TPL has a function called Task.WhenAny - I probably need something similar here.
I don't think the operator is available in the F# library. To combine this from existing operations, you could use Async.StartAsTask and then use the existing Task.WhenAny operator. However, I'm not exactly sure how that would behave with respect to cancellation.
The other option is to use the Async.Choose operator implemented on F# Snippets web site. This is not particularly elegant, but it should do the trick! To make the answer stand-alone, the code is attached below.
/// Creates an asynchronous workflow that non-deterministically returns the
/// result of one of the two specified workflows (the one that completes
/// first). This is similar to Task.WaitAny.
static member Choose(a, b) : Async<'T> =
Async.FromContinuations(fun (cont, econt, ccont) ->
// Results from the two
let result1 = ref (Choice1Of3())
let result2 = ref (Choice1Of3())
let handled = ref false
let lockObj = new obj()
let synchronized f = lock lockObj f
// Called when one of the workflows completes
let complete () =
let op =
synchronized (fun () ->
// If we already handled result (and called continuation)
// then ignore. Otherwise, if the computation succeeds, then
// run the continuation and mark state as handled.
// Only throw if both workflows failed.
match !handled, !result1, !result2 with
| true, _, _ -> ignore
| false, (Choice2Of3 value), _
| false, _, (Choice2Of3 value) ->
handled := true
(fun () -> cont value)
| false, Choice3Of3 e1, Choice3Of3 e2 ->
handled := true;
(fun () ->
econt (new AggregateException
("Both clauses of a choice failed.", [| e1; e2 |])))
| false, Choice1Of3 _, Choice3Of3 _
| false, Choice3Of3 _, Choice1Of3 _
| false, Choice1Of3 _, Choice1Of3 _ -> ignore )
op()
// Run a workflow and write result (or exception to a ref cell
let run resCell workflow = async {
try
let! res = workflow
synchronized (fun () -> resCell := Choice2Of3 res)
with e ->
synchronized (fun () -> resCell := Choice3Of3 e)
complete() }
// Start both work items in thread pool
Async.Start(run result1 a)
Async.Start(run result2 b) )
Tomas already answered the precise question.
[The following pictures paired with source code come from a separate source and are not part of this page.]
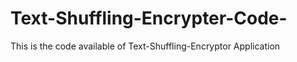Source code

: # Text-Shuffling-Encrypter-Code-
This is the code available of Text-Shuffling-Encryptor Application


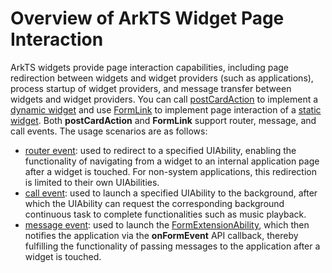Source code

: # Overview of ArkTS Widget Page Interaction

ArkTS widgets provide page interaction capabilities, including page redirection between widgets and widget providers (such as applications), process startup of widget providers, and message transfer between widgets and widget providers. You can call [postCardAction](../reference/apis-arkui/js-apis-postCardAction.md#postcardaction-1) to implement a [dynamic widget](arkts-form-overview.md#dynamic-widget) and use [FormLink](../reference/apis-arkui/arkui-ts/ts-container-formlink.md) to implement page interaction of a [static widget](arkts-form-overview.md#static-widget). Both **postCardAction** and **FormLink** support router, message, and call events. The usage scenarios are as follows:

- [router event](arkts-ui-widget-event-router.md): used to redirect to a specified UIAbility, enabling the functionality of navigating from a widget to an internal application page after a widget is touched. For non-system applications, this redirection is limited to their own UIAbilities.
- [call event](arkts-ui-widget-event-call.md): used to launch a specified UIAbility to the background, after which the UIAbility can request the corresponding background continuous task to complete functionalities such as music playback.
- [message event](arkts-ui-widget-event-formextensionability.md): used to launch the [FormExtensionAbility](../reference/apis-form-kit/js-apis-app-form-formExtensionAbility.md), which then notifies the application via the **onFormEvent** API callback, thereby fulfilling the functionality of passing messages to the application after a widget is touched.
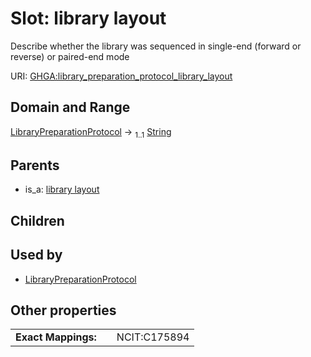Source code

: 
# Slot: library layout


Describe whether the library was sequenced in single-end (forward or reverse) or paired-end mode

URI: [GHGA:library_preparation_protocol_library_layout](https://w3id.org/GHGA/library_preparation_protocol_library_layout)


## Domain and Range

[LibraryPreparationProtocol](LibraryPreparationProtocol.md) &#8594;  <sub>1..1</sub> [String](types/String.md)

## Parents

 *  is_a: [library layout](library_layout.md)

## Children


## Used by

 * [LibraryPreparationProtocol](LibraryPreparationProtocol.md)

## Other properties

|  |  |  |
| --- | --- | --- |
| **Exact Mappings:** | | NCIT:C175894 |


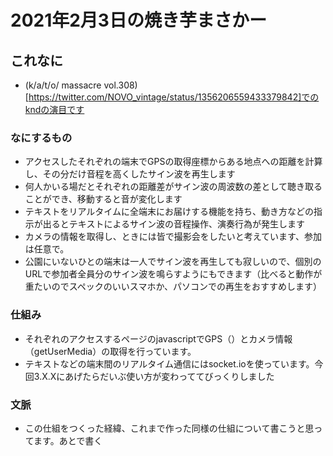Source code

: # 2021年2月3日の焼き芋まさかー
## これなに
* (k/a/t/o/ massacre vol.308)[https://twitter.com/NOVO_vintage/status/1356206559433379842]でのkndの演目です
### なにするもの
* アクセスしたそれぞれの端末でGPSの取得座標からある地点への距離を計算し、その分だけ音程を高くしたサイン波を再生します
* 何人かいる場だとそれぞれの距離差がサイン波の周波数の差として聴き取ることができ、移動すると音が変化します
* テキストをリアルタイムに全端末にお届けする機能を持ち、動き方などの指示が出るとテキストによるサイン波の音程操作、演奏行為が発生します
* カメラの情報を取得し、ときには皆で撮影会をしたいと考えています、参加は任意で。
* 公園にいないひとの端末は一人でサイン波を再生しても寂しいので、個別のURLで参加者全員分のサイン波を鳴らすようにもできます（比べると動作が重たいのでスペックのいいスマホか、パソコンでの再生をおすすめします）
### 仕組み
* それぞれのアクセスするページのjavascriptでGPS（）とカメラ情報（getUserMedia）の取得を行っています。
* テキストなどの端末間のリアルタイム通信にはsocket.ioを使っています。今回3.X.Xにあげたらだいぶ使い方が変わっててびっくりしました
### 文脈
* この仕組をつくった経緯、これまで作った同様の仕組について書こうと思ってます。あとで書く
However, you might be interested to know that my Hopac library for F# directly supports Concurrent ML -style first-class, higher-order, selective events, called alternatives, which directly provide a choose -combinator and provide a more expressive concurrency abstraction mechanism than Go's select statement.
Regarding your more specific problem of interleaving two asynchronous sequences, I recently started experimenting with ideas on how Rx-style programming could be done with Hopac. One potential approach I came up with is to define a kind of ephemeral event streams. You can find the experimental code here:
Alts.fsi
Alts.fs
As you can see, one of the operations defined for event streams is merge. What you are looking for may be slightly different semantically, but would likely be straightforward to implement using Hopac -style alternatives (or Concurrent ML -style events).